Abstracts of the 8th Meeting of the Italian Peripheral Nerve Study Group: 52

Gangliosides (Gs) have been implicated as potential antigens in autoimmune neuropathies and anti-tumoral immune response, but their role in paraneoplastic neuropathy has been poorly investigated. We describe one patient affected by lung adenocarcinoma and subacute motor axonal neuropathy with high titres of IgG1 and IgG3 to several Gs. Expansion (3% of total T cells) of peripheral g/d T lymphocytes was found, as compared to healthy controls (<0.5%) and to patients with lung neoplasia without neuropathy (1.1%). At three months after neoplasia removal, we observed stabilization of the neuropathy, decline of anti-Gs IgG and of g/d T cells, which dropped to normal values.
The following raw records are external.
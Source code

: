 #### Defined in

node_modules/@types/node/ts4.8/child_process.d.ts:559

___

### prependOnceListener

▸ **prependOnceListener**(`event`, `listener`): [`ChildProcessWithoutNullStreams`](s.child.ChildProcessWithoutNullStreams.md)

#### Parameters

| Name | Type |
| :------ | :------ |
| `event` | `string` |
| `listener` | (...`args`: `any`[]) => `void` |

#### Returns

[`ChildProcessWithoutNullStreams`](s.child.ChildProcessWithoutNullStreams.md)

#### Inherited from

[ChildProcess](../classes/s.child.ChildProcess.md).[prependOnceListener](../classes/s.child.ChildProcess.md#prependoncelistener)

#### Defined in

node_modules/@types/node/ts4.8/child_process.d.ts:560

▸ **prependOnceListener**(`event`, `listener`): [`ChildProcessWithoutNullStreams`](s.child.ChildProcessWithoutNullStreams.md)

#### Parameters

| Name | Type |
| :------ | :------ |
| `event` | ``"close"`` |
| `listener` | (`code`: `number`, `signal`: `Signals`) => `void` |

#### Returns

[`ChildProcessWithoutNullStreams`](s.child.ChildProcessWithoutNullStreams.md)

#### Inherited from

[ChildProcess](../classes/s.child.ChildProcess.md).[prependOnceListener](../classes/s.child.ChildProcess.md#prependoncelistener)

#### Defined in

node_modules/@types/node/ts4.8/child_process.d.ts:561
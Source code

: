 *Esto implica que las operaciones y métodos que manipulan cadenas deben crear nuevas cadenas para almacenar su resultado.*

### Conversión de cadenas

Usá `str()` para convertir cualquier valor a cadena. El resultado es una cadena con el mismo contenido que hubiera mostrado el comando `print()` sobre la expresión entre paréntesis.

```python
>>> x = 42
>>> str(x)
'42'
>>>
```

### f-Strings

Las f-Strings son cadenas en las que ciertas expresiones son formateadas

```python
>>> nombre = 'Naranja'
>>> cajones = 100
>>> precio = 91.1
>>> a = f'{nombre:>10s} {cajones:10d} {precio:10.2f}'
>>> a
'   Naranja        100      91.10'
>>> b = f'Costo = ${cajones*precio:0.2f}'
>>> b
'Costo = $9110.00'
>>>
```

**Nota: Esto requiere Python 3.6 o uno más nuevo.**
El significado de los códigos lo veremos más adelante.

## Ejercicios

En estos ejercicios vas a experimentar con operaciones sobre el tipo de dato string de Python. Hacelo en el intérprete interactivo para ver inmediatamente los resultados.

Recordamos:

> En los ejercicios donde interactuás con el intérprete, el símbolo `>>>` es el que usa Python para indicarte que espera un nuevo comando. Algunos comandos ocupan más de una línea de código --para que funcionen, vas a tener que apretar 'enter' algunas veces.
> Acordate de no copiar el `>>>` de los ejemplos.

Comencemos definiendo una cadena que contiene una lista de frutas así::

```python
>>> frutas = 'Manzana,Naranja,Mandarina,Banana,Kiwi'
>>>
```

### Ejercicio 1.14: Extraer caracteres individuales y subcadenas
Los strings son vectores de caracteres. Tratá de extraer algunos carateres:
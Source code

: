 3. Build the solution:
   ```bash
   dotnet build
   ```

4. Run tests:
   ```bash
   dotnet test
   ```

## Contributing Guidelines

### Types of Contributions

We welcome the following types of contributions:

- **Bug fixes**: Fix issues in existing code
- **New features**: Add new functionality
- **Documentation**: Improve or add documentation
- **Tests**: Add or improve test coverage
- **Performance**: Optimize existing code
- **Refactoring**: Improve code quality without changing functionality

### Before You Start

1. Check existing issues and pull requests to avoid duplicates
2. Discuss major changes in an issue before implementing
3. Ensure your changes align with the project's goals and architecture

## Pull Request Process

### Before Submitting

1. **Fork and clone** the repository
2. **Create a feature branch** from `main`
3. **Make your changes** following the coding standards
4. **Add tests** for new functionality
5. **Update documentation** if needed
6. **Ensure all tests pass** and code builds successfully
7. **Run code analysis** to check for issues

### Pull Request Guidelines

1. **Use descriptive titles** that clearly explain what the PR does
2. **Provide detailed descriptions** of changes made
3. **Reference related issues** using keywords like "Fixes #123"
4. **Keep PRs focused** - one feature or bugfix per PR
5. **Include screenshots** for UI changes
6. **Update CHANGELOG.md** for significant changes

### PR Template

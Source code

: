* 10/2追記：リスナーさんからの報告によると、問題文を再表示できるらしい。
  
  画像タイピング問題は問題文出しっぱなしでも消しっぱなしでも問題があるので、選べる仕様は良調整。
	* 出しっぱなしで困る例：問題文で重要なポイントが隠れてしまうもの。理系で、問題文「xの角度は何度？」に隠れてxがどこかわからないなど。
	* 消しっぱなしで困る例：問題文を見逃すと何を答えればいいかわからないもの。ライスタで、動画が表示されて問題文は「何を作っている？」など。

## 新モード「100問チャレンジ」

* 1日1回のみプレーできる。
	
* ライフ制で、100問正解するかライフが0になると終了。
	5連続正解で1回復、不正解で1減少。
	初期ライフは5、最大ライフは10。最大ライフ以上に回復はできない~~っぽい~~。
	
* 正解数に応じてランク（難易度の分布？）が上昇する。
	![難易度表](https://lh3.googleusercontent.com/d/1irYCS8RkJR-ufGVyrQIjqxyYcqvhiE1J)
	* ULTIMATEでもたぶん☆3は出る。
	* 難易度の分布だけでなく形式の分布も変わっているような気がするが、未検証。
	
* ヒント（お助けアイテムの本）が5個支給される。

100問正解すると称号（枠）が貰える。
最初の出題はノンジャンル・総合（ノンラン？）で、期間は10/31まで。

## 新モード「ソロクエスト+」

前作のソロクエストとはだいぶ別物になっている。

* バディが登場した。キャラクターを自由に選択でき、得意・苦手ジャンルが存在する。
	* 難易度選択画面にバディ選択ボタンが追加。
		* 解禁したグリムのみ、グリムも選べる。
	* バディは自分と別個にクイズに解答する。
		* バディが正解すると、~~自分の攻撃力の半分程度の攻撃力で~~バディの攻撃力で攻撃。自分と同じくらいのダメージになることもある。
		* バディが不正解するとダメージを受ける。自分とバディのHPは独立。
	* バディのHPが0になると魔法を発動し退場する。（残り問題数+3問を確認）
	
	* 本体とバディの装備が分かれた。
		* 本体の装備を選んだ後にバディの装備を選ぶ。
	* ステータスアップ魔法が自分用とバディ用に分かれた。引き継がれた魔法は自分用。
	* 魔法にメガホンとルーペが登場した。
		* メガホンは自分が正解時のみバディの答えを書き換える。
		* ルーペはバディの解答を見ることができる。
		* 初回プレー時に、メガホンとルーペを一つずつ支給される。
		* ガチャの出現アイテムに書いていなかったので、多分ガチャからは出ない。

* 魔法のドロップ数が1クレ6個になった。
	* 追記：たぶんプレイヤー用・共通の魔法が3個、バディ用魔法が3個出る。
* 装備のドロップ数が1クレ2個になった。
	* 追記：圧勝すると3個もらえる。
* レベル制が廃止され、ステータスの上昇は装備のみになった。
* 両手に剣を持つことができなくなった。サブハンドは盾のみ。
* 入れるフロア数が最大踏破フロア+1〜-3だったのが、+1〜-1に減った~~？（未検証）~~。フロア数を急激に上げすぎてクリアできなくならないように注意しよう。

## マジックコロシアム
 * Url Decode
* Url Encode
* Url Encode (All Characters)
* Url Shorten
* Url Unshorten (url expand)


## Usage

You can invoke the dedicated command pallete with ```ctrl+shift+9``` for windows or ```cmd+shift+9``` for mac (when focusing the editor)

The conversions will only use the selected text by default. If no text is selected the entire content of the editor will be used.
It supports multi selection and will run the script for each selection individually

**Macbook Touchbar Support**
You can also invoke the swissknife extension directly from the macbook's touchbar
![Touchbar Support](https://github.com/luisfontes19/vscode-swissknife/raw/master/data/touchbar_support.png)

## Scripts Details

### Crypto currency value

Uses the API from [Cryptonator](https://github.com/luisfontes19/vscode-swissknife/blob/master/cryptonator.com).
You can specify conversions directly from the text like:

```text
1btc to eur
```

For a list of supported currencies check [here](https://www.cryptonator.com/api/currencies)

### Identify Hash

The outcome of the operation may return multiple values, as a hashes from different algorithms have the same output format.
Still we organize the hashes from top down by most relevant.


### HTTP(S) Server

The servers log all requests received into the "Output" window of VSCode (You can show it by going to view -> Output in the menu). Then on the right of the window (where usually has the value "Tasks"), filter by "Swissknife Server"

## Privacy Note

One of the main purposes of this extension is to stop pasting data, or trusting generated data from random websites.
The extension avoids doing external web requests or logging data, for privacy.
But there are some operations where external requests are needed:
Expression of GM1, GD1a, GM2 and GM3 was found by immunohistochemistry on patient's neoplastic cells, but not in control lung neoplasia. Absorption experiments of anti-Gs IgG revealed that only GD1a and GM1, among all Gs tested, significantly decreased anti-Gs IgG reactivity. Indirect immunohistochemistry with biotinylated IgG purified from the patient showed positive signals on motoneurons, dorsal root ganglia, axonal structures and Schwann cells and his own neoplastic cells. At autopsy, IgG deposits were found on the same neural targets. Purified IgG from the patient exerted high levels of cytotoxicity on both Schwann and neuroblastoma cells, as compared to healthy controls. The association of neoplasia, peripheral neuropathy and autoimmune responses to Gs observed in our patient proposes a pathogenetic role for Gs as putative autoantigens in paraneoplastic neuropathy.